─── MATERIAL FOR THE TASK
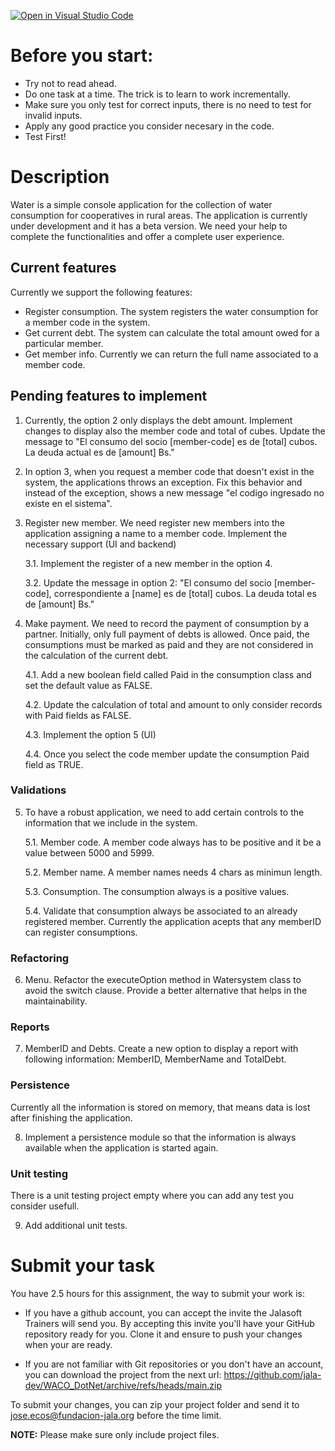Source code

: [![Open in Visual Studio Code](https://classroom.github.com/assets/open-in-vscode-c66648af7eb3fe8bc4f294546bfd86ef473780cde1dea487d3c4ff354943c9ae.svg)](https://classroom.github.com/online_ide?assignment_repo_id=8387555&assignment_repo_type=AssignmentRepo)
# Before you start:
* Try not to read ahead.
* Do one task at a time. The trick is to learn to work incrementally.
* Make sure you only test for correct inputs, there is no need to test for invalid inputs.
* Apply any good practice you consider necesary in the code.
* Test First!

# Description
Water is a simple console application for the collection of water consumption for cooperatives in rural areas. The application is currently under development and it has a beta version.
We need your help to complete the functionalities and offer a complete user experience.
 
## Current features
Currently we support the following features:
* Register consumption. The system registers the water consumption for a member code in the system.  
* Get current debt. The system can calculate the total amount owed for a particular member. 
* Get member info. Currently we can return the full name associated to a member code. 

## Pending features to implement
1. Currently, the option 2 only displays the debt amount. Implement changes to display also the member code and total of cubes. Update the message to "El consumo del socio [member-code] es de [total] cubos. La deuda actual es de [amount] Bs."
2. In option 3, when you request a member code that doesn't exist in the system, the applications throws an exception. Fix this behavior and instead of the exception, shows a new message "el codigo ingresado no existe en el sistema".
3. Register new member. We need register new members into the application assigning a name to a member code. Implement the necessary support (UI and backend)
   
    3.1. Implement the register of a new member in the option 4.

    3.2. Update the message in option 2: "El consumo del socio [member-code], correspondiente a [name] es de [total] cubos. La deuda total es de [amount] Bs."

4. Make payment. We need to record the payment of consumption by a partner. Initially, only full payment of debts is allowed. Once paid, the consumptions must be marked as paid and they are not considered in the calculation of the current debt.
   
    4.1. Add a new boolean field called Paid in the consumption class and set the default value as FALSE.

    4.2. Update the calculation of total and amount to only consider records with Paid fields as FALSE.

    4.3. Implement the option 5 (UI)

    4.4. Once you select the code member update the consumption Paid field as TRUE.

### Validations
5. To have a robust application, we need to add certain controls to the information that we include in the system.

    5.1. Member code. A member code always has to be positive and it be a value between 5000 and 5999.

    5.2. Member name. A member names needs 4 chars as minimun length.

    5.3. Consumption. The consumption always is a positive values.

    5.4. Validate that consumption always be associated to an already registered member. Currently the application acepts that any memberID can register consumptions.
     
### Refactoring

6. Menu. Refactor the executeOption method in Watersystem class to avoid the switch clause. Provide a better alternative that helps in the maintainability.

### Reports

7. MemberID and Debts. Create a new option to display a report with following information: MemberID, MemberName and TotalDebt.

### Persistence
Currently all the information is stored on memory, that means data is lost after finishing the application. 

8. Implement a persistence module so that the information is always available when the application is started again.

### Unit testing
There is a unit testing project empty where you can add any test you consider usefull.

9. Add additional unit tests.

# Submit your task
You have 2.5 hours for this assignment, the way to submit your work is:
 * If you have a github account, you can accept the invite the Jalasoft Trainers will send you. By accepting this invite you'll have your GitHub repository ready for you. Clone it and ensure to push your changes when your are ready.
 
 * If you are not familiar with Git repositories or you don't have an account, you can download the project from the next url:
 https://github.com/jala-dev/WACO_DotNet/archive/refs/heads/main.zip
 
 To submit your changes, you can zip your project folder and send it to jose.ecos@fundacion-jala.org before the time limit.
 
 **NOTE:** Please make sure only include project files.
──────
**EXERCISE BRIEF**:
Copy verbatim, from the listing above, each line from the one containing "2. In option" down to the one containing "3.1. Implement the", inclusive.

**SOLUTION TO THIS TASK**:
2. In option 3, when you request a member code that doesn't exist in the system, the applications throws an exception. Fix this behavior and instead of the exception, shows a new message "el codigo ingresado no existe en el sistema".
3. Register new member. We need register new members into the application assigning a name to a member code. Implement the necessary support (UI and backend)
   
    3.1. Implement the register of a new member in the option 4.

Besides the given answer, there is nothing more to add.